Улица, седлавшая гору, шла вдоль нашей калитки. Налево битый асфальт вел к колонке, куда по сто раз на дню мотались за водой все, кого ноги носили. Направо был магазин, где брали все, что не росло в огороде: молоко, макароны и кильку в томате.
Улица Фрунзе
– А Уланов, в честь которого наша гора, он знаешь, кто был? – продолжала бабушка. – Купец здешний. Богатый. Хоромы у него, кони… Дед мой против него бедняк был. Тоже все подводы да лошадок держал, царствие ему небесное, – бабушка мелко крестилась и, помянув прародителя, умолкала.
– И я, значит, Глазова?
– И ты. Ай не нравится? Нам еще повезло, – посмеивалась бабуля. – Вот на углу Селины живут, знаешь? А по-уличному они Жопкины. А наискосок от них – Пердюшкины, слыхала?
А то! Были такие на Улановой горе. Или вон соседи наши Лясины – огородами друг на друга смотрим; их тетя Дуся втихомолку наши вишни рвет. А я к ним за желудями лазаю, тоже тишком. Хотя Валька Лясина – подружка моя, могла бы и так желудей дать. Я всю жизнь думала, что она Лясина и есть. Но тут Валька в школу пошла, и вот те на – оказалась Авдеевой.
А Зина Глазова прожила дольше, чем надеялась. На девятом десятке Бог судил ей внезапно прозреть, после операции. Сидя далеко от родного дома, стены которого уже не могли ей помочь, она глядела в окошко и все спрашивала, видим ли мы ворону на березе. Какая ворона! Мы березу-то едва различали, она в двух кварталах от дома росла. А бабушка видела… Оправдала, стало быть, фамилию.
Бабушка Зинаида Ивановна в молодости
Качели
Прежде обширный двор наш был замощен булыжником. Потом камни сковырнули, двор разделили щелястым забором. Передняя его половина – пустая и солнечная заросла птичьей гречишкой. Против крыльца высился серебристый тополь, посаженный уже не бабушкиным, а моим дедом – Ваней. Под ним вековала лавочка с покатой спинкой, около нее полыхали расповсюдившиеся рыжие ноготки.
Если ввечеру забраться на лавку с ногами – далеко впереди рисовались в пыланьи заката порушенные главы монастыря и белая церква, откуда долетал к нам тающий гул колоколов. Справа ночами загадочно светилось заречье, сливая крупные дрожащие огни с предвечным мерцанием небес.

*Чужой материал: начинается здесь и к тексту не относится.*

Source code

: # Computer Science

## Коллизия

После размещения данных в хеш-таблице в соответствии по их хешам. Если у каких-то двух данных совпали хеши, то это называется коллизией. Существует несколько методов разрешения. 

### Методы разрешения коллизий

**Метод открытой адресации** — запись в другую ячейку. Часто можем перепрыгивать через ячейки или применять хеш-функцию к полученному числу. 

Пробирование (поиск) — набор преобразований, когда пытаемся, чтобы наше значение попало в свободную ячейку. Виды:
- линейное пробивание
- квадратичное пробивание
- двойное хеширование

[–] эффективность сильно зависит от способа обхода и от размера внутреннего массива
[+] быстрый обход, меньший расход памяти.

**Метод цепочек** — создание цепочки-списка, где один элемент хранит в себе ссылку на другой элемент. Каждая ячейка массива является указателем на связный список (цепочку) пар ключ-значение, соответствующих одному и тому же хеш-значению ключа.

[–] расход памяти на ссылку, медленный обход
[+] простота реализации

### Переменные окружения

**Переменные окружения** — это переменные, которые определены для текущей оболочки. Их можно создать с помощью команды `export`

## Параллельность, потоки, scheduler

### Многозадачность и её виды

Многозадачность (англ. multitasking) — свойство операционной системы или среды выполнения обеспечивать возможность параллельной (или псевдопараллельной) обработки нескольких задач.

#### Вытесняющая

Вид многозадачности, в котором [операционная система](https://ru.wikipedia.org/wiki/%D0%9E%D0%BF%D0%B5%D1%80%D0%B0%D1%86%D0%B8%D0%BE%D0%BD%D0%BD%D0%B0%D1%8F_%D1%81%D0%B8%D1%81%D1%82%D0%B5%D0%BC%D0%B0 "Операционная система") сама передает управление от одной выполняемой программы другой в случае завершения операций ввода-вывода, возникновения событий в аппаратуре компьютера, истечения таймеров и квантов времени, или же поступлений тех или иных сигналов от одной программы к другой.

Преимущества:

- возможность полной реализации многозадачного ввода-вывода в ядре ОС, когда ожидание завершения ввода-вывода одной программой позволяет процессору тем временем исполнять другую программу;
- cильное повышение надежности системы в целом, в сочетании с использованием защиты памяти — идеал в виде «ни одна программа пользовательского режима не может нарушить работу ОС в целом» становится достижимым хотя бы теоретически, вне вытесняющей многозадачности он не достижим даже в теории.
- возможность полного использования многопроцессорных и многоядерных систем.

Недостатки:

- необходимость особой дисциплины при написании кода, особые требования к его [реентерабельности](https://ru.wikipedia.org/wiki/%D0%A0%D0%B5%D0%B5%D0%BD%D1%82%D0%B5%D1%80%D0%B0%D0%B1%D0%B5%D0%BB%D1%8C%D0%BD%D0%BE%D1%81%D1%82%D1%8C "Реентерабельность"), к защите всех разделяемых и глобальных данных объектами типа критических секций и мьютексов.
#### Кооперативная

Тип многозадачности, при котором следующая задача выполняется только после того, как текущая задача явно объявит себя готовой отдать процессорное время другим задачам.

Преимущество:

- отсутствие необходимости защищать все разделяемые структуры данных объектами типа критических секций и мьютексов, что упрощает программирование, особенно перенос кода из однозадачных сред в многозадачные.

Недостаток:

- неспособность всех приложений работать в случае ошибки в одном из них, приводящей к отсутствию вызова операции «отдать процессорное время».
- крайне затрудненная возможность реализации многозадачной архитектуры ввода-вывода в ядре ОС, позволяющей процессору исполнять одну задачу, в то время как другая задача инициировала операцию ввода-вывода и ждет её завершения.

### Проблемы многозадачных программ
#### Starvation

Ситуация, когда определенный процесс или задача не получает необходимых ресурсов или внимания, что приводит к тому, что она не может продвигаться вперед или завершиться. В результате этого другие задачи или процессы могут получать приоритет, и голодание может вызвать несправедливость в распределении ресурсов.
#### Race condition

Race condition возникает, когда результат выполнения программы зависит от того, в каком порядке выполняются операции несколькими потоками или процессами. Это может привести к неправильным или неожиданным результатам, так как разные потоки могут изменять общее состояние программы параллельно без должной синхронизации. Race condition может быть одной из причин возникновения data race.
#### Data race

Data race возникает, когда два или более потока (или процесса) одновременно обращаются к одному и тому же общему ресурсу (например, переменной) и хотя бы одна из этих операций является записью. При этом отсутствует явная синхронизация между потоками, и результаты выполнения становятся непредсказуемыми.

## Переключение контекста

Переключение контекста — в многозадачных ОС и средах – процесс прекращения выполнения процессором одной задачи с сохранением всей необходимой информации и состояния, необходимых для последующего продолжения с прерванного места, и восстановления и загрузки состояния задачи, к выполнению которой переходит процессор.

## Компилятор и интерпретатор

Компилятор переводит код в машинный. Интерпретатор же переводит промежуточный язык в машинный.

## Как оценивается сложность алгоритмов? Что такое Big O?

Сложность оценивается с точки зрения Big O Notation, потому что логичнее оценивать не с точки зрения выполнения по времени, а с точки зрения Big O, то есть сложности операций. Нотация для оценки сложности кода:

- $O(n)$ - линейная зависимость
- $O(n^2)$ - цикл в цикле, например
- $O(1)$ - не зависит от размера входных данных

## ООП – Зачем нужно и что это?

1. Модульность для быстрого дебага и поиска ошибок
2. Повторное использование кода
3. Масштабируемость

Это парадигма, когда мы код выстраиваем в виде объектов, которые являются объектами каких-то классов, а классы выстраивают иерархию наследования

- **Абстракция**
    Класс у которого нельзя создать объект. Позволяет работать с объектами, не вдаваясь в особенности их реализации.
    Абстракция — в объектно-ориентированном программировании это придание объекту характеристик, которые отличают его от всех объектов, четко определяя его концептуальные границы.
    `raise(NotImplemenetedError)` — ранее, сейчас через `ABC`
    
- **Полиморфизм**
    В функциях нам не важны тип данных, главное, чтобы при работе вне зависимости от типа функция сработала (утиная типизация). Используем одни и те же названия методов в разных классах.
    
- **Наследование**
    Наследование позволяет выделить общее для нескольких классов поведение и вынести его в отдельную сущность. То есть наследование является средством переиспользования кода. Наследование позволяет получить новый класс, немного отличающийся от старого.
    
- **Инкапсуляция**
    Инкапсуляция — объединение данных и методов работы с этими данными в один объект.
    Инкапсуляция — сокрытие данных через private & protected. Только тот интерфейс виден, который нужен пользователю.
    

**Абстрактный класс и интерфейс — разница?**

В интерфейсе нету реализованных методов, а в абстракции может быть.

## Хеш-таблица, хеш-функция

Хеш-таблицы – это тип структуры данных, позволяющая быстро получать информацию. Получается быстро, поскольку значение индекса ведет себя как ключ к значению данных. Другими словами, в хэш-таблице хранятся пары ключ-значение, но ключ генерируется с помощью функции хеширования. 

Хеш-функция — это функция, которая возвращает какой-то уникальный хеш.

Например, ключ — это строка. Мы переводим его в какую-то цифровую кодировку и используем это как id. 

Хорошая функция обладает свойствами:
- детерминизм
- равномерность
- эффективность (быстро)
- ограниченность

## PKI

С другой стороны к тополю лепились мои качели. Если разлететься – ух! – в спину упруго толкали косматые лапы туй, росших у забора. Летать и петь я выучилась вместе, и каждый божий день оглашала дремлющую под солнцем округу. Излюбленных песен было две. Одна – про «вино Ваталия». Набрав воздуху и оттолкнувшись от земли сбитыми носами сандалий, я начинала: «Вино Ваталия, вино Ваталия что люблю-у…»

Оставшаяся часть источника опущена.